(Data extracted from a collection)
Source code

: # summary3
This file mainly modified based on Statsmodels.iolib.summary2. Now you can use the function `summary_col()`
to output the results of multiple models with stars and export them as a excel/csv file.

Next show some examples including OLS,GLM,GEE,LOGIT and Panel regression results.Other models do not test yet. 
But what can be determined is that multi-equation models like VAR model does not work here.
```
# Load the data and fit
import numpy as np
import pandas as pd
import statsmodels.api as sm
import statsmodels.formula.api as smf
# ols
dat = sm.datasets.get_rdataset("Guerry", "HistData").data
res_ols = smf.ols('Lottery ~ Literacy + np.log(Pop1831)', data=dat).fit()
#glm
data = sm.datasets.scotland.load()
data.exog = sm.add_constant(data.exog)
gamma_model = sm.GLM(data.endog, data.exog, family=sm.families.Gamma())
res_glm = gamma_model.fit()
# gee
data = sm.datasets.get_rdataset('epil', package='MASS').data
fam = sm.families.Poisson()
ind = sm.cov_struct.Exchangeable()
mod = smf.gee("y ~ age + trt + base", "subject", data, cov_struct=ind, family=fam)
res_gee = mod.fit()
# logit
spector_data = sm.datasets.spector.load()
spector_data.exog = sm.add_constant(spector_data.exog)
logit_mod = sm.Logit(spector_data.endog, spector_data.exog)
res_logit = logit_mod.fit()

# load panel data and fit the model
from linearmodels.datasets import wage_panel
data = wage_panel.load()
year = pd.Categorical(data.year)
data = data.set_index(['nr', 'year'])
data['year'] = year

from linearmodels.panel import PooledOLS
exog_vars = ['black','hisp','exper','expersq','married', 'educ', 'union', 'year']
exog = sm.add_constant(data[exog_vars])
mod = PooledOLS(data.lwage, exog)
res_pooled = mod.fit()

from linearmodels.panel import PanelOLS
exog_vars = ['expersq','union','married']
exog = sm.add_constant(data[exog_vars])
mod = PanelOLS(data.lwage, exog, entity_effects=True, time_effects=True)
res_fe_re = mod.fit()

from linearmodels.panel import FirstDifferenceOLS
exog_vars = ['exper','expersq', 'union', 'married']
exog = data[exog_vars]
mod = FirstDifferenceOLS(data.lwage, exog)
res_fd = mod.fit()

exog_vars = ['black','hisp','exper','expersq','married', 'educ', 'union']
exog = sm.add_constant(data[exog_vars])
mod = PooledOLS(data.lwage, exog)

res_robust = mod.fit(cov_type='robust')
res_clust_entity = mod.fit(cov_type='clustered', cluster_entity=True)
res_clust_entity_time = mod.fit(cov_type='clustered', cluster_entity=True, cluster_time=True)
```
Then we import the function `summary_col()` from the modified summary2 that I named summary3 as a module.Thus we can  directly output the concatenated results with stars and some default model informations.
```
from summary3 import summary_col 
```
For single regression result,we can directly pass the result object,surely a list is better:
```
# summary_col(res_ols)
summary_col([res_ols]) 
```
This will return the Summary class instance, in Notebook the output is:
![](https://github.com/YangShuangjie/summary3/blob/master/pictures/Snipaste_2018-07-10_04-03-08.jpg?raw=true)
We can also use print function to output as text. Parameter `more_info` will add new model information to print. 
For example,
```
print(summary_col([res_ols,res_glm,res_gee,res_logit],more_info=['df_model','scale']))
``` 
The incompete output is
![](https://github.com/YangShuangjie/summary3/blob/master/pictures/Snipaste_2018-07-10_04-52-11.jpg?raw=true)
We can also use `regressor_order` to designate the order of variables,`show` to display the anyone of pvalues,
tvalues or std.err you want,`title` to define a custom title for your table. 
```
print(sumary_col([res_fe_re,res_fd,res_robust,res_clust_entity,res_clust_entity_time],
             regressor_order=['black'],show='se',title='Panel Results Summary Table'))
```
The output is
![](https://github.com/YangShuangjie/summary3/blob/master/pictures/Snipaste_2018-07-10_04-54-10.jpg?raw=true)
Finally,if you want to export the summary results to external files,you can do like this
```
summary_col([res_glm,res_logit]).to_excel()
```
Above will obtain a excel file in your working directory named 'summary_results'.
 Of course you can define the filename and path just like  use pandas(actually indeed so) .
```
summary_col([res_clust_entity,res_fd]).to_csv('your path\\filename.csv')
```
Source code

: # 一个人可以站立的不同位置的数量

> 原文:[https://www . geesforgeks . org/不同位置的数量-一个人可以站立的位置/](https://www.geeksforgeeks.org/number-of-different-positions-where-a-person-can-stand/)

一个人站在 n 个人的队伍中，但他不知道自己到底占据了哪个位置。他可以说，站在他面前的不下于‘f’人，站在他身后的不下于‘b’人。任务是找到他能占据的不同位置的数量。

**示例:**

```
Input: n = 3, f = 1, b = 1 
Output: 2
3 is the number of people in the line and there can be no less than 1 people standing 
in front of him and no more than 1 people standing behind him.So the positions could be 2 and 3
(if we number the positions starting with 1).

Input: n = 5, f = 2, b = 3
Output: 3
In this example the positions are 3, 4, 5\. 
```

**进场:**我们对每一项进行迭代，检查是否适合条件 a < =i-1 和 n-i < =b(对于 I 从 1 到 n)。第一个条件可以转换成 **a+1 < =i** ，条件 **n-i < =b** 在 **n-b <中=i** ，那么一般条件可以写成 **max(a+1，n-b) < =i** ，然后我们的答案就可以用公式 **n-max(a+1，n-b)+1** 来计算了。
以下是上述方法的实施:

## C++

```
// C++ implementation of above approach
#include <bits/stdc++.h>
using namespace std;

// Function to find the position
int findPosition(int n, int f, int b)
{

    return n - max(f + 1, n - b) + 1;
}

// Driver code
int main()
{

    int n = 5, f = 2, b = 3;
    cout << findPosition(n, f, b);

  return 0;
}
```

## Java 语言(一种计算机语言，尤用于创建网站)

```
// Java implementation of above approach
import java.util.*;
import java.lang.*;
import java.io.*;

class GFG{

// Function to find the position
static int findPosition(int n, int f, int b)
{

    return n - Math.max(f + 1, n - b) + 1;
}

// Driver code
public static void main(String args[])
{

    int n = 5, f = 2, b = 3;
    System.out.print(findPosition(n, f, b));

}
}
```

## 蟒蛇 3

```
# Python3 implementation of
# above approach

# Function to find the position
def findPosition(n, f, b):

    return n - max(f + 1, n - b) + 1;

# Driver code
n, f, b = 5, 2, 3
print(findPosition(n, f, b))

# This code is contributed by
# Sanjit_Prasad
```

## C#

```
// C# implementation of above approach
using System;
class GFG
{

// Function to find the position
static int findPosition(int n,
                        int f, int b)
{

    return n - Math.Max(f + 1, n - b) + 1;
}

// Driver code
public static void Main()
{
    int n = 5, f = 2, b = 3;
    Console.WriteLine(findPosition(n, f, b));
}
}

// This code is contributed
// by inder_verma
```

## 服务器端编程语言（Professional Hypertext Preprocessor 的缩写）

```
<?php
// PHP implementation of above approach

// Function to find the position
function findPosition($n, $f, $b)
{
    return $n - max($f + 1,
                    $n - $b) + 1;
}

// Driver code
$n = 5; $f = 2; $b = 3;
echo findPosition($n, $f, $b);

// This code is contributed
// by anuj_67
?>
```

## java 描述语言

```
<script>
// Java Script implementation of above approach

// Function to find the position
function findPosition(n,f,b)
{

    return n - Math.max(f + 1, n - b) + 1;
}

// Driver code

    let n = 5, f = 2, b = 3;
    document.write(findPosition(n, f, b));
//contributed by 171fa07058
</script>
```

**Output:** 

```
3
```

**AIM OF THE EXERCISE**
Return only the count of lines in the records that hold the word "findPosition".

**RESPONSE BELOW**
12